British Parliament Burns Donald Trump: A 'Poisonous, Corrosive Man'

'He is free to be a fool. He is not free to be a dangerous fool in Britain.'


Donald Trump is free to be a fool, just not in Britain, argued government officials today in London.

Whether Trump is just a garden variety buffoon with an exceptionally large stage or a historically dangerous buffoon who’s irresponsible rhetoric is actually whipping supporters into a violent frenzy is the question Britain’s House of Commons circled on Monday for nearly three hours, as it argued a petition to ban the former Celebrity Apprentice host from the the United Kingdom.

There’s just one snag: Only home secretary Theresa May has the power to actually ban someone from Britain. So, the talk was largely an exercise in political theater.

But it was also bonkers-entertaining:


Britain can ban people deemed “not conducive to the public good” from its boarders, but the rules governing who gets turned away leave plenty of room for interpretation. May says she has “excluded hundreds.” Names of the banned are usually not released unless there’s a court case over it or some special incentive to shame them, but it includes members of the Westboro Baptist Church, Islamic preachers, Ku Klux Klan officials, and at least two anti-Muslim bloggers.

How did British Parliament get on the tropic of Trump? Any petition with more than 100,000 signatures is considered by its Petitions Committee, which then decides whether to send it on to lawmakers for debate — the Trump petition received more than 574,000 signatures.

House of Commons member Paul Flynn worried Trump was already benefitting for their debate.

“The great difficulty we’re in is the appearance that by showing disrespect to Mr.
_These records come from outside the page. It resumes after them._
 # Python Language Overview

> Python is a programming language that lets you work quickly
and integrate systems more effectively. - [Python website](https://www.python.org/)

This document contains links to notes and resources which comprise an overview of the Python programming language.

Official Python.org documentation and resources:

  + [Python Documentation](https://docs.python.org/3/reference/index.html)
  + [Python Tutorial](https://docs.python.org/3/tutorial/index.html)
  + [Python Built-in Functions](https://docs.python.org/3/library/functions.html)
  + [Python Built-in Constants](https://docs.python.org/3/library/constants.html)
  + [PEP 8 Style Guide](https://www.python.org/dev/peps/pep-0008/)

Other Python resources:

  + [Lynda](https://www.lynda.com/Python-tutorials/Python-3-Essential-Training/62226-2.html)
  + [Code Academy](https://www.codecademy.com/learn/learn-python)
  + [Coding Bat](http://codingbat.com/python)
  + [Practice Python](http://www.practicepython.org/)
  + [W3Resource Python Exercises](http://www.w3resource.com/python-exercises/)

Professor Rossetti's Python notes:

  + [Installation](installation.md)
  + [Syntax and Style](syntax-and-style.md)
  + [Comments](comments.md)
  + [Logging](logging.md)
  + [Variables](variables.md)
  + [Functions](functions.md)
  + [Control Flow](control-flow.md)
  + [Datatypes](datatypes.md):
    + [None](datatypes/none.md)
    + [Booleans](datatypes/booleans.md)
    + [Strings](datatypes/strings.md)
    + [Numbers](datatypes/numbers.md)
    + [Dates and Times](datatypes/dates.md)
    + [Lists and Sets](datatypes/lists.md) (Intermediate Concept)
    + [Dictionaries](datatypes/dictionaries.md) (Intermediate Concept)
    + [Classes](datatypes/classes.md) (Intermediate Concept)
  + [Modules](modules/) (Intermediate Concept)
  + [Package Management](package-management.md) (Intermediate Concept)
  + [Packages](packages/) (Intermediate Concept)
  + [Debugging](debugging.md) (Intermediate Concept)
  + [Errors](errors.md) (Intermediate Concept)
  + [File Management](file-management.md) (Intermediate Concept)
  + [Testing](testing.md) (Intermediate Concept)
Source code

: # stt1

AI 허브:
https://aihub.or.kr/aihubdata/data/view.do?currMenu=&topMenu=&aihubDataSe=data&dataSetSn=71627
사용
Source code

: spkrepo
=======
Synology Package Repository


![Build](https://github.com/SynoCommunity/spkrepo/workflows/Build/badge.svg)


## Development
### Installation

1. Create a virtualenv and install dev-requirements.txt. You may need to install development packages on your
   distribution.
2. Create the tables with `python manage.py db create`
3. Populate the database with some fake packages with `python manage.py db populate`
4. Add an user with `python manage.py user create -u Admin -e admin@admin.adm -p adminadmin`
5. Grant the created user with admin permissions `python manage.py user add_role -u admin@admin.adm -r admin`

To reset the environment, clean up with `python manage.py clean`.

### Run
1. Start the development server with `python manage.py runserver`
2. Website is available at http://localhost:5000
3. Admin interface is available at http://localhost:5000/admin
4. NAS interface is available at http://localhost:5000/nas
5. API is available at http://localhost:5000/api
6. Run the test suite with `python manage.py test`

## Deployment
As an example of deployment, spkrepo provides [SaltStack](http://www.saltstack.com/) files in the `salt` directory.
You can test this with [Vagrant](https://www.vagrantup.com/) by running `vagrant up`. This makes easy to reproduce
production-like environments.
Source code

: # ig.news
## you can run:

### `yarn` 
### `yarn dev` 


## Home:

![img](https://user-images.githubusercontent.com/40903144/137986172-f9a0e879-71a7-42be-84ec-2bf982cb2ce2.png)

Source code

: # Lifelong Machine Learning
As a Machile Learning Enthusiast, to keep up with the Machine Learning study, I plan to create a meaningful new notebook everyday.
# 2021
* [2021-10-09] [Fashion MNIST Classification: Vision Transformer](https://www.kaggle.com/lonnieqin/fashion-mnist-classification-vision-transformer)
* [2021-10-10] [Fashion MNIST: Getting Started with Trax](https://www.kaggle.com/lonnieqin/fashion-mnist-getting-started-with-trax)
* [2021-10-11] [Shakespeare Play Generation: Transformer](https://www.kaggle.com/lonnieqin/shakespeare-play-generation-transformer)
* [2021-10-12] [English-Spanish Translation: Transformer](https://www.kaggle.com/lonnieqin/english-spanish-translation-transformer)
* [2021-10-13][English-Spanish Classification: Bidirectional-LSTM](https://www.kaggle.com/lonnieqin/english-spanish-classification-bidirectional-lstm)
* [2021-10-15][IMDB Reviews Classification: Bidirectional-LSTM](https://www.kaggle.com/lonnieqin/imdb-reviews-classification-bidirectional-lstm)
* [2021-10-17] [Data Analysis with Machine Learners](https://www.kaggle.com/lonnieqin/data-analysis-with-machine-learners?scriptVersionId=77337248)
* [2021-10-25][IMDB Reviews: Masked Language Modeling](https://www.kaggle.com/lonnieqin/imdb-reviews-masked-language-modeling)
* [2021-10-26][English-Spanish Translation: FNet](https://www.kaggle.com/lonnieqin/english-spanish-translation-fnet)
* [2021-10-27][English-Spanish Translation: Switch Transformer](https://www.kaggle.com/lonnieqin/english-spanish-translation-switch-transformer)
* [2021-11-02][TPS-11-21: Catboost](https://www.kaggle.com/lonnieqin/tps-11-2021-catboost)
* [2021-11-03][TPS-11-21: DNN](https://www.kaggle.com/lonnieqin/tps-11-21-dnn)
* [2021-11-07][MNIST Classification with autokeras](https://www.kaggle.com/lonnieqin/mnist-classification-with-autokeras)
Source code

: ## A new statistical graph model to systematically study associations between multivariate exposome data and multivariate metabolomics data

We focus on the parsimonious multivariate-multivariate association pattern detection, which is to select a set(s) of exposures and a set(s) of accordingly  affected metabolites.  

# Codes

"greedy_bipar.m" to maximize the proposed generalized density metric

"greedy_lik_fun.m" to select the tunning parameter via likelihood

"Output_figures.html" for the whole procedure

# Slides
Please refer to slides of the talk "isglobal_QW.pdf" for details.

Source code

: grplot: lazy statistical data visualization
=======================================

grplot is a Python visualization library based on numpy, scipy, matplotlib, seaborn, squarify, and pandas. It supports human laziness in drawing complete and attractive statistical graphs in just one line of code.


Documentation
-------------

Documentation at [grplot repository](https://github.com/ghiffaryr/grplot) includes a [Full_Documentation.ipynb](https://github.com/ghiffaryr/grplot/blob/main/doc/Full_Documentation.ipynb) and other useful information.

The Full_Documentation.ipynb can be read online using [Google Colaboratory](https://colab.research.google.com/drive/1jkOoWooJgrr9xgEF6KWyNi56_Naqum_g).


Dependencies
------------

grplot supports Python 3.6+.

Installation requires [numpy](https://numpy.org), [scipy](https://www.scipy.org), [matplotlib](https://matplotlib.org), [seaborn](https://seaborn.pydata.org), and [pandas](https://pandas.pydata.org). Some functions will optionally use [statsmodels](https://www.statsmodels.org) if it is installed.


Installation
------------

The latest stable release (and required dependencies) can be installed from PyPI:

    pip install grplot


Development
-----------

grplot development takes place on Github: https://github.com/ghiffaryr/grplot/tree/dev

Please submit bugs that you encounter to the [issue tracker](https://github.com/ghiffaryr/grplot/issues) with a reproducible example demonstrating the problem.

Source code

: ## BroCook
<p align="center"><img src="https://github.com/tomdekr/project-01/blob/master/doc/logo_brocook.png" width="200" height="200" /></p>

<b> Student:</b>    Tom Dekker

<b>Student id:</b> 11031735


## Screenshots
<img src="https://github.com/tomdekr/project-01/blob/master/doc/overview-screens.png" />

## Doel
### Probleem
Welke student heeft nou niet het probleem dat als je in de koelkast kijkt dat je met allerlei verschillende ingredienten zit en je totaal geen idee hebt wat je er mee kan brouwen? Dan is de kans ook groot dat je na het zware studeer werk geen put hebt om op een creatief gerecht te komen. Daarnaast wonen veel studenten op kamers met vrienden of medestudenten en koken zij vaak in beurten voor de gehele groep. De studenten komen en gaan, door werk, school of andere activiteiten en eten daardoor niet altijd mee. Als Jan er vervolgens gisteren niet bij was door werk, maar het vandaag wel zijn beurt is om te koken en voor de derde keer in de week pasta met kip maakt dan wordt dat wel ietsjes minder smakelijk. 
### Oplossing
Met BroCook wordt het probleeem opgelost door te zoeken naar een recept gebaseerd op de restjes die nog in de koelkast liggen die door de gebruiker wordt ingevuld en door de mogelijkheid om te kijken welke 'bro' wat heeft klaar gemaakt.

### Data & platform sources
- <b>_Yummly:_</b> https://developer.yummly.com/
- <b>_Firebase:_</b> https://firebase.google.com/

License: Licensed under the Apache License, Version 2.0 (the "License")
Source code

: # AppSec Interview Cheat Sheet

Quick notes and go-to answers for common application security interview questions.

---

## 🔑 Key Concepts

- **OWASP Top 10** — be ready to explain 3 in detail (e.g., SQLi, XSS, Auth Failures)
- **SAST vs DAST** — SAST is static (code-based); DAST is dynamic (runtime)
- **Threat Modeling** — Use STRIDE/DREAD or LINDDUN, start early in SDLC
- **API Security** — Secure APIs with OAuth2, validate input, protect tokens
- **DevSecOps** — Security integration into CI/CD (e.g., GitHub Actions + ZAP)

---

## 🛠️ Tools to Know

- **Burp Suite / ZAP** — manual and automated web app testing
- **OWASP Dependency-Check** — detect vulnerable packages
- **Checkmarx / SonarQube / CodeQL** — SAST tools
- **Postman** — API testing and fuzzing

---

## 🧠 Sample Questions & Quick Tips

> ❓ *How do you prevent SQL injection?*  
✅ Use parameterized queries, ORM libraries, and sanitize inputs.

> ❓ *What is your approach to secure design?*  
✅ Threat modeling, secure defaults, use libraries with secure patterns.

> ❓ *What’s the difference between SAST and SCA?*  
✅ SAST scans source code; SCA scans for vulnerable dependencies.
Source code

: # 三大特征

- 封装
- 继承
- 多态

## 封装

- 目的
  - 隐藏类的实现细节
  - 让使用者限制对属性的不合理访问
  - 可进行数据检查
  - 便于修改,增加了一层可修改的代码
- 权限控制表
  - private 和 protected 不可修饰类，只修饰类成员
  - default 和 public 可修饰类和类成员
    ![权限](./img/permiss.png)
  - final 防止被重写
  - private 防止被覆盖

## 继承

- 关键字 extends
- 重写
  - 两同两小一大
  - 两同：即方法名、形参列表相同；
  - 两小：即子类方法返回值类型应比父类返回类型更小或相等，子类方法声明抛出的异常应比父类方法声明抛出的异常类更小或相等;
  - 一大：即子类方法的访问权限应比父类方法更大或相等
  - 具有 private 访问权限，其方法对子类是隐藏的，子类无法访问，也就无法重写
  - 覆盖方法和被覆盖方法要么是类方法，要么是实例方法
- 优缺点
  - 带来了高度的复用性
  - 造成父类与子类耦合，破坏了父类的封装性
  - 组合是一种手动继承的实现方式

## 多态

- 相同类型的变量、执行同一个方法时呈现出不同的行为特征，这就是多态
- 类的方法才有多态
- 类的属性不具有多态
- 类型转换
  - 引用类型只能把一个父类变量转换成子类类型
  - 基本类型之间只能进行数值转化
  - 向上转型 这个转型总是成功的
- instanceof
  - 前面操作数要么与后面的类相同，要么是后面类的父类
Trump, we’re showing disrespect to the American nation,” said House of Commons member Paul Flynn. “The great danger of attacking this one man is attaching a halo. We give him the role of martyr, which I concede to be an advantage among those that support him. ‘Here’s the foreigners telling us what to do.’ That would be a great error. I think our best plan would be not to give him the accolade of martyrdom in that way. I think we may already be in error giving him this much attention.”

Trump doubled down on his promise to “temporarily” ban Muslims in the last Republican debate and has made the position a centerpiece of campaign ads in early primary states. He’s also threatened to pull $1 billion in British investments if banned.

Muslim representative Tulip Siddiq of the Labour Party, who agreed with the ban, called Trump a “poisonous, corrosive man” who should be subject to the same treatment as the less wealthy anti-Muslim bloggers. She specifically referenced the case of two Boston brothers who told police “Donald Trump was right” when they were arrested for beating a homeless Hispanic man in August.

Also supporting the ban is British Labour party politician Jack Dromey, who criticized Trump for engaging in a mutually rewarding dialogue with terrorists.

“Donald Trump needs ISIS and ISIS needs Donald Trump,” he said, arguing the two both used each other as recruitment tools. “I strongly believe he not be allowed in our country.

For the opposition, politicians argued that it would be absurd to ban a man who could become the president of the U.K.’s biggest ally, and that Britain should rise above Trump’s level with its commitment to freedom of speech.

Others said the best response to Trump’s bluster was to invite him to Britain and roast him in London.

“It is a bad policy and if adopted it will change the nature of the United States irrevocably,” said Democratic Unionist Gavin Robinson, who asked that Trump be allowed to enter Britain so Parliament could face him in person.

Though there was an undercurrent of concern that a ban could be seen as foreigners attempting to meddle in American politics, many of the Parliament member’s remarks could be interpreted as appeals directly to the American voter more than their own constituents. It was an irony not lost on one of the few black representative, Kwazi Kwarteng, who called it a “sugar-coating of American history.”